Exercise materials:
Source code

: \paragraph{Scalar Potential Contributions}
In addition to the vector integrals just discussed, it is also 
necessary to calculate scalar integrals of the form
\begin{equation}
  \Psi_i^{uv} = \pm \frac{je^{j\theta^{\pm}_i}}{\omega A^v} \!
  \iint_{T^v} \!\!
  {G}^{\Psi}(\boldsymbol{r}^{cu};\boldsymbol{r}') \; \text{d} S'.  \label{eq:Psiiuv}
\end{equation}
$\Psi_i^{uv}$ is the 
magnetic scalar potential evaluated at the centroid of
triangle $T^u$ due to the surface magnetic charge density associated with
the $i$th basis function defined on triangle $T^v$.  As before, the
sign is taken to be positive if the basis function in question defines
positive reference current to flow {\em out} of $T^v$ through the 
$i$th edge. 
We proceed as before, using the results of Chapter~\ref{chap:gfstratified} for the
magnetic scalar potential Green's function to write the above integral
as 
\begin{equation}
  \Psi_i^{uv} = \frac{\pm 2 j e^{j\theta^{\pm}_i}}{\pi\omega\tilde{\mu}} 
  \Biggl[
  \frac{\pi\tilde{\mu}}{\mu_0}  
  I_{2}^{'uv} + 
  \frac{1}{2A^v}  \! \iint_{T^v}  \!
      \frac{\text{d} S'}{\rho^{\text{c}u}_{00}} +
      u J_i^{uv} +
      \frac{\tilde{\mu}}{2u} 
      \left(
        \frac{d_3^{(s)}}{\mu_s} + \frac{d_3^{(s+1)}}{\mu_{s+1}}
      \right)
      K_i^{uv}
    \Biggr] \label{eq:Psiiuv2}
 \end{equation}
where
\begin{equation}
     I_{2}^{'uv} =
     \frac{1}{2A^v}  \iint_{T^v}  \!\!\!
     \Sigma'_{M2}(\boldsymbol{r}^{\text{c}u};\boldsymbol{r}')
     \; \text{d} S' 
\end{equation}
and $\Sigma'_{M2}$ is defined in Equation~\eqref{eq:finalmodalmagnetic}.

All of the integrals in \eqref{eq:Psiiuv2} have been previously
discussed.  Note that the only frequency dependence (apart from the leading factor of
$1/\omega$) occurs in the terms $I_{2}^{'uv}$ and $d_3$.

* * *

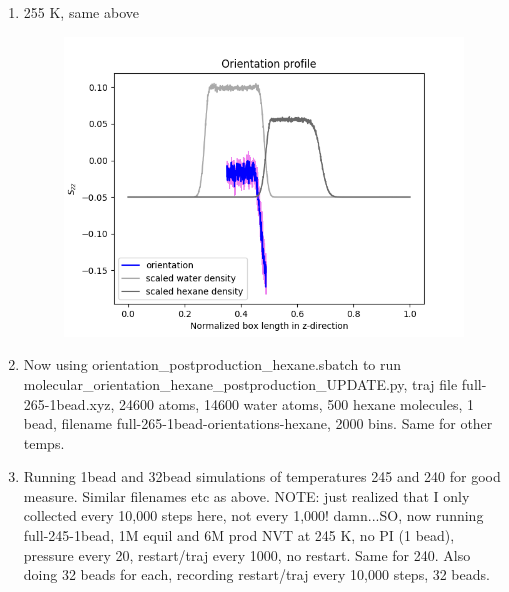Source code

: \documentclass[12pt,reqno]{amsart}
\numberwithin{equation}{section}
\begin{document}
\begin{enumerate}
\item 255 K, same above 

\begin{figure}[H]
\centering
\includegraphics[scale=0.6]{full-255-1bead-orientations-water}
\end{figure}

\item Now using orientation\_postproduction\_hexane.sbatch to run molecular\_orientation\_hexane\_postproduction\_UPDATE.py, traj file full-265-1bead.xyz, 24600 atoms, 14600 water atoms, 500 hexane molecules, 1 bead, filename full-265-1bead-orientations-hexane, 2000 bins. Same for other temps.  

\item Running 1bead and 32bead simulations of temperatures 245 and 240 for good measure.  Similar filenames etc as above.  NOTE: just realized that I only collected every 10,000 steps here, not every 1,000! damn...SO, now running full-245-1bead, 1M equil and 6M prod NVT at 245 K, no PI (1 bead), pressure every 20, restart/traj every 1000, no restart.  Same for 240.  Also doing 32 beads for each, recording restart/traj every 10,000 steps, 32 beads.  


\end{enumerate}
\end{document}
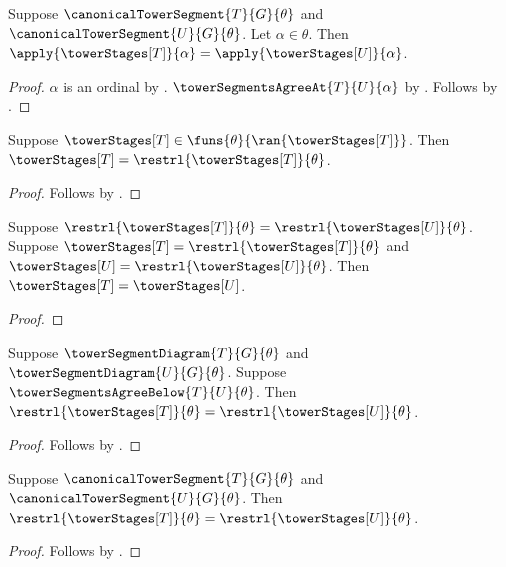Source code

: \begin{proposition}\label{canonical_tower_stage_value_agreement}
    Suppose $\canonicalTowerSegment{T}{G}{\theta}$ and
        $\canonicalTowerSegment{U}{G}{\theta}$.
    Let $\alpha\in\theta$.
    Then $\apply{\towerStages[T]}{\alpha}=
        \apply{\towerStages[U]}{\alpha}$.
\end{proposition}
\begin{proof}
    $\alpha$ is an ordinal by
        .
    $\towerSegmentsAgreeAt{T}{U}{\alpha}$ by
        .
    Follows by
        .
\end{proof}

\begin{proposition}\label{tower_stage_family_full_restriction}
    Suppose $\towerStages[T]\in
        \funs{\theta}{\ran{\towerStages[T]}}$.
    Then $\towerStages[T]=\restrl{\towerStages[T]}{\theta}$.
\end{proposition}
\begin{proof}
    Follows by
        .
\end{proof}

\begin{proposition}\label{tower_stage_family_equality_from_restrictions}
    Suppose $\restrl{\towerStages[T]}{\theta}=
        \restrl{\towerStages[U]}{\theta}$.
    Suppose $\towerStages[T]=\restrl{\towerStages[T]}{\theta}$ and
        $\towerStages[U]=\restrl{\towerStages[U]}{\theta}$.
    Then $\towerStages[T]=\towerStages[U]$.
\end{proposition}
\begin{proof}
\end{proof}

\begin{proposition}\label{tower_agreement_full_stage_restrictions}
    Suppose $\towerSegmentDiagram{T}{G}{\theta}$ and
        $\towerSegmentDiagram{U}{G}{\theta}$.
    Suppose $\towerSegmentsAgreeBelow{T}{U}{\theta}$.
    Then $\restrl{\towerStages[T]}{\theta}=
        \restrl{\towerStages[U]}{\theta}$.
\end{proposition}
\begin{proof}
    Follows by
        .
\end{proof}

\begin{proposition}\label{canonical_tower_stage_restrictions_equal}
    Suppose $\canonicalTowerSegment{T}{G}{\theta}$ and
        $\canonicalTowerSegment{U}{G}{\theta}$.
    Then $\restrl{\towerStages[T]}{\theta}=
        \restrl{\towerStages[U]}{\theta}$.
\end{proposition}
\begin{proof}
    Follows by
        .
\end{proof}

Problem details:
Report how many lines of the data contain the word "positive", using the number alone.

Exercise response:
2